The ConFlux cluster consists of 43 IBM Power8 CPU two-socket “Firestone” S822LC compute nodes and 17 IBM Power8 CPU two-socket “Garrison” compute nodes. Each of the Garrison nodes will also host four NVIDIA Pascal GPUs connected via NVIDIA’s NVLink technology to the Power8 system bus. Each node has a local high-speed flash memory for random access. ConFlux also has 2 large memory nodes (2TB RAM).
All compute and storage is connected via a 100 Gb/s InfiniBand fabric. The IBM and NVLink connectivity, combined with IBM CAPI Technology will provide an unprecedented data transfer throughput required for the data-driven computational physics researchers will be conducting.
80% of ConFlux resources are restricted to use of research groups within the University of Michigan. The remaining 20% will be allocated to the external community based on data-driven modeling needs.
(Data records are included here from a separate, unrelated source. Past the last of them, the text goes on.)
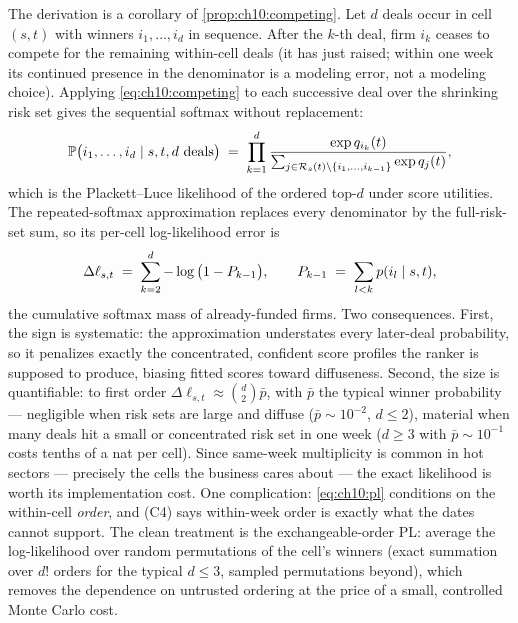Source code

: The derivation is a corollary of \cref{prop:ch10:competing}. Let $d$
deals occur in cell $(s,t)$ with winners $i_1, \dots, i_d$ in sequence.
After the $k$-th deal, firm $i_k$ ceases to compete for the remaining
within-cell deals (it has just raised; within one week its continued
presence in the denominator is a modeling error, not a modeling choice).
Applying \cref{eq:ch10:competing} to each successive deal over the
shrinking risk set gives the sequential softmax without replacement:
\begin{equation}\label{eq:ch10:pl}
\Prob\big(i_1, \dots, i_d \st s, t, d \text{ deals}\big)
 \;=\;
 \prod_{k=1}^{d}
 \frac{\exp \score_{i_k}(t)}
      {\sum_{j \in \riskset_s(t) \setminus \{i_1, \dots, i_{k-1}\}}
       \exp \score_j(t)} ,
\end{equation}
which is the Plackett--Luce likelihood of the ordered top-$d$ under score
utilities. The repeated-softmax approximation replaces every denominator
by the full-risk-set sum, so its per-cell log-likelihood error is
\begin{equation}\label{eq:ch10:plbias}
\Delta \ell_{s,t}
 \;=\;
 \sum_{k=2}^{d} -\log\big(1 - P_{k-1}\big),
 \qquad
 P_{k-1} \;=\; \sum_{l < k} p(i_l \st s, t),
\end{equation}
the cumulative softmax mass of already-funded firms. Two consequences.
First, the sign is systematic: the approximation understates every
later-deal probability, so it penalizes exactly the concentrated,
confident score profiles the ranker is supposed to produce, biasing
fitted scores toward diffuseness. Second, the size is quantifiable: to
first order $\Delta \ell_{s,t} \approx \binom{d}{2} \bar p$, with $\bar
p$ the typical winner probability --- negligible when risk sets are large
and diffuse ($\bar p \sim 10^{-2}$, $d \le 2$), material when many deals
hit a small or concentrated risk set in one week ($d \ge 3$ with $\bar p
\sim 10^{-1}$ costs tenths of a nat per cell). Since same-week
multiplicity is common in hot sectors --- precisely the cells the
business cares about --- the exact likelihood is worth its
implementation cost. One complication:
\cref{eq:ch10:pl} conditions on the within-cell \emph{order}, and (C4)
says within-week order is exactly what the dates cannot support. The
clean treatment is the exchangeable-order PL: average the log-likelihood
over random permutations of the cell's winners (exact summation over
$d!$ orders for the typical $d \le 3$, sampled permutations beyond),
which removes the dependence on untrusted ordering at the price of a
small, controlled Monte Carlo cost.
Course material developed from the usage of ConFlux is being integrated into the educational curriculum via several degree and certificate programs offered by two U-M institutes dedicated to computational and data sciences. Use of the ConFlux cluster will be extended to research groups outside of UM utilizing a number of Extreme Science and Engineering Discovery Environment (XSEDE) bridging tools and file-systems. Connections established through UM’s Office of Outreach and Diversity are being leveraged to extend the use of ConFlux to minority serving institutions and Historically Black Colleges and Universities. Using the programs developed by the Society of Women Engineers at U-M, middle and high school students will be engaged in hands-on educational modules in computing, physics and data.
Funding Organization: National Science Foundation, Division of Advanced Cyberinfrastructure
Funding Program: Major Research Instrumentation (MRI)
Term: Sept. 1, 2015 – Aug. 31, 2018 (estimated)
Amount: $3.46 million
Principal Investigators: Karthik Duraisamy is the principal investigator of the ConFlux project. He is a professor in the U-M Department of Aerospace Engineering, and Director of the Center for Data-Driven Computational Physics in the Michigan Institute for Computational Discovery and Engineering.